7月の初旬はもう初夏ではなく、真夏と化している。電動アシスト自転車で、急な坂を登り、急な坂を下る。風が髪をわけ、現れたおでこに直射日光が暴力的に直撃する。汗だくになりながら、僕はこのアップダウンの激しい県道をかれこれ30分以上レンタル自転車で走っていた。蝉が鳴いていることに気付いたのはだいぶ後になった頃でクマゼミだった。

五島は有川港に着いたらすぐに五島うどんの里という観光センターでうどんを食べた。時刻は12時半頃、半日間の五島の過ごし方を考える。定石はレンタルカーを借りること。ただペーパードライバーを通り越して殺人ドライバー予備軍の僕は自分の恐怖の克服と、人生への快楽よりも人の命を選んで、自転車を借りることにした。上五島の観光サイトか何かにレンタルサイクルで、頭ヶ島天主堂まで行こうの文言を見た僕はその文言を再現するべく、五島での目的を頭ヶ島天主堂に行くこととした。

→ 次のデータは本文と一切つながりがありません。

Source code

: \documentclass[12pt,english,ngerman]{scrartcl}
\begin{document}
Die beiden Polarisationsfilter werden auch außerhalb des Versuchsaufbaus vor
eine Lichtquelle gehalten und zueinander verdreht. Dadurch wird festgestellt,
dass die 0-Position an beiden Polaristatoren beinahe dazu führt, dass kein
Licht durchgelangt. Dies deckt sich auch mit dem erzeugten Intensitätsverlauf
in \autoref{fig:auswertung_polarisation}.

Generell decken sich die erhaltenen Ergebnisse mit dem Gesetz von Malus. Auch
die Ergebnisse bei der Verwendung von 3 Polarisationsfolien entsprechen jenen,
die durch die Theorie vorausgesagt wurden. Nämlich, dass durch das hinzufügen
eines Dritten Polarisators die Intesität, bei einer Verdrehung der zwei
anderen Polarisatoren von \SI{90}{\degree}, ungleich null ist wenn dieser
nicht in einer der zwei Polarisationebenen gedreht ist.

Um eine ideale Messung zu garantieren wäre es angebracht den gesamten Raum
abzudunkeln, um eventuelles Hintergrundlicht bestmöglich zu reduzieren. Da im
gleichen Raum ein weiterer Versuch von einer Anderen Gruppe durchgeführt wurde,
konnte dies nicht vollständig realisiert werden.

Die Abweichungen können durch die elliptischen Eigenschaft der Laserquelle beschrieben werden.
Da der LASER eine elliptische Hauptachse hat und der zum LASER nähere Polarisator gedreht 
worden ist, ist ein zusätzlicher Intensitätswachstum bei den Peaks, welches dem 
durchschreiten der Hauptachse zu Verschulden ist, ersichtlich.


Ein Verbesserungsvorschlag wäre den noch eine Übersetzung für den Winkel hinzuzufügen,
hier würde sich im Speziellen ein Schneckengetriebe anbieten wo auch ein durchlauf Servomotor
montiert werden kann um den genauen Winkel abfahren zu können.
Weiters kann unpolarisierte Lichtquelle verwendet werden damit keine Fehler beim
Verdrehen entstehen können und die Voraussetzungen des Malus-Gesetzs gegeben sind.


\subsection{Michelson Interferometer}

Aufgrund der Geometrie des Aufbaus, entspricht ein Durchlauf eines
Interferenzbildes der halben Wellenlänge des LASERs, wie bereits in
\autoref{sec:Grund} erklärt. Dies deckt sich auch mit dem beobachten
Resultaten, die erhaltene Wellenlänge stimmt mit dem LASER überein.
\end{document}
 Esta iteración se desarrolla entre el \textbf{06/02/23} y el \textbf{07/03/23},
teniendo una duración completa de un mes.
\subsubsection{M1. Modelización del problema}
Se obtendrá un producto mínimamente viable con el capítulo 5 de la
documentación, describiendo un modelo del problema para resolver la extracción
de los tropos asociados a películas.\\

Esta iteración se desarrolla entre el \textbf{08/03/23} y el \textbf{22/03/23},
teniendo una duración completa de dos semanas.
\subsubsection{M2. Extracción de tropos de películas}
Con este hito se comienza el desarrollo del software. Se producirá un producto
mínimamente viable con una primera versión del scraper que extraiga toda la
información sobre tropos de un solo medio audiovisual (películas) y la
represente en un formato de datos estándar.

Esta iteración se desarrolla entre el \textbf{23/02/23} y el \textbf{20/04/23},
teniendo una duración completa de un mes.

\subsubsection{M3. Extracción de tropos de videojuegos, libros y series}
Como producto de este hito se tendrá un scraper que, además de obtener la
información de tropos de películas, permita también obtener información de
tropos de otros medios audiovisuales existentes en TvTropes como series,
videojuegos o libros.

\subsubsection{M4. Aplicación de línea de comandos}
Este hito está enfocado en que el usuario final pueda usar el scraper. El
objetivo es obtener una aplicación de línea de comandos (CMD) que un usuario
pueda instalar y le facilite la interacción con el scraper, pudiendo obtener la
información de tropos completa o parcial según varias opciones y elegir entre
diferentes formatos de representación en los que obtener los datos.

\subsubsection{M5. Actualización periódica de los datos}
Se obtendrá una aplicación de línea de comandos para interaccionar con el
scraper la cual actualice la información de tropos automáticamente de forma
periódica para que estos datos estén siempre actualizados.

五島うどんの里から頭ヶ島天主堂までは7km。スマホの地図アプリには45分の表示。中々だなと思いつつも、車無し族の僕は日常的に徒歩30分はスタンダードになっていたので、チャリ45分は何も脅し文句にならなかった。
15分程走ったところで、この道程の厳しさを思い知ることとなる。まずはこの暑さだった。県道はほぼ山道で所々道路沿いに木々があり、日陰をつくってはくれるもの、ほとんどの時間で日差しを直に浴びる。そしてアップダウンの激しい坂道だった。これで45分だと、、と感じ初め、脱水熱中症でぶっ倒れる命の危険性も感じ初めていた。制限時間は3時間。正直3時間を超えても延長料金が発生するだけだが、問題はうどんの里の営業時間が17時までなことであった。道中で所々見える絶景。随分と遠くまで来たなと感じた。そしてこの距離が信仰が脅かされ、隠れていた事実を物語っているようだった。天主堂が見えはじめて感動しつつあった。車では得られなかった感情だろうと思った。

僕が五島に来た理由、それは遠藤周作の沈黙を読んだから。僕が沈黙を読んだ理由、それは恋人が信仰を持っていて、それを理由に僕が彼女と別れたからだった。
その意味と自分の存在をなぞる様に、僕はこの島にひとりで来た。

車がほとんど走っていない。県道には男が一人、ママチャリを漕いでいるだけだった。